▸ ABOUT THIS EXERCISE
Repeat the whole listing below exactly as it reads.

▸ EXCERPTED RECORDS
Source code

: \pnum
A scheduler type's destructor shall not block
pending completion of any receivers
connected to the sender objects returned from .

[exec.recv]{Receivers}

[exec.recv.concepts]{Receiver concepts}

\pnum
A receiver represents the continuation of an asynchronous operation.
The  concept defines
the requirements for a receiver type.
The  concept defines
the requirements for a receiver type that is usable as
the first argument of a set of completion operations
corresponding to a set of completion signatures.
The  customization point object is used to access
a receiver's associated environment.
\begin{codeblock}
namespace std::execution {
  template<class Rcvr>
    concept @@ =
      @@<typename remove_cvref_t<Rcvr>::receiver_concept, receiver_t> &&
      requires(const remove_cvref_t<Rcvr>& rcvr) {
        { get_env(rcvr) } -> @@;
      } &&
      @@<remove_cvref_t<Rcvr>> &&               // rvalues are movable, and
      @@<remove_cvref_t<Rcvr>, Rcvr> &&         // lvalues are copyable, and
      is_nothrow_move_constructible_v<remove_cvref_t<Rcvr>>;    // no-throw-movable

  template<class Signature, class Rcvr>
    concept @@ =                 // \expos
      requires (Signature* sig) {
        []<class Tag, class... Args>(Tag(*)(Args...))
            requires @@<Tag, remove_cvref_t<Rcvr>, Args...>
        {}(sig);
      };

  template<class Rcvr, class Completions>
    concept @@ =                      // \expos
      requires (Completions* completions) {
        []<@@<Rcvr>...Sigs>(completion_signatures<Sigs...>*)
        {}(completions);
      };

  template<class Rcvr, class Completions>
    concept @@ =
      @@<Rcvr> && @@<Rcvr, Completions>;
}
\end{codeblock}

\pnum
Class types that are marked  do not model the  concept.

▸ REPLY
Source code

: \pnum
A scheduler type's destructor shall not block
pending completion of any receivers
connected to the sender objects returned from .

[exec.recv]{Receivers}

[exec.recv.concepts]{Receiver concepts}

\pnum
A receiver represents the continuation of an asynchronous operation.
The  concept defines
the requirements for a receiver type.
The  concept defines
the requirements for a receiver type that is usable as
the first argument of a set of completion operations
corresponding to a set of completion signatures.
The  customization point object is used to access
a receiver's associated environment.
\begin{codeblock}
namespace std::execution {
  template<class Rcvr>
    concept @@ =
      @@<typename remove_cvref_t<Rcvr>::receiver_concept, receiver_t> &&
      requires(const remove_cvref_t<Rcvr>& rcvr) {
        { get_env(rcvr) } -> @@;
      } &&
      @@<remove_cvref_t<Rcvr>> &&               // rvalues are movable, and
      @@<remove_cvref_t<Rcvr>, Rcvr> &&         // lvalues are copyable, and
      is_nothrow_move_constructible_v<remove_cvref_t<Rcvr>>;    // no-throw-movable

  template<class Signature, class Rcvr>
    concept @@ =                 // \expos
      requires (Signature* sig) {
        []<class Tag, class... Args>(Tag(*)(Args...))
            requires @@<Tag, remove_cvref_t<Rcvr>, Args...>
        {}(sig);
      };

  template<class Rcvr, class Completions>
    concept @@ =                      // \expos
      requires (Completions* completions) {
        []<@@<Rcvr>...Sigs>(completion_signatures<Sigs...>*)
        {}(completions);
      };

  template<class Rcvr, class Completions>
    concept @@ =
      @@<Rcvr> && @@<Rcvr, Completions>;
}
\end{codeblock}

\pnum
Class types that are marked  do not model the  concept.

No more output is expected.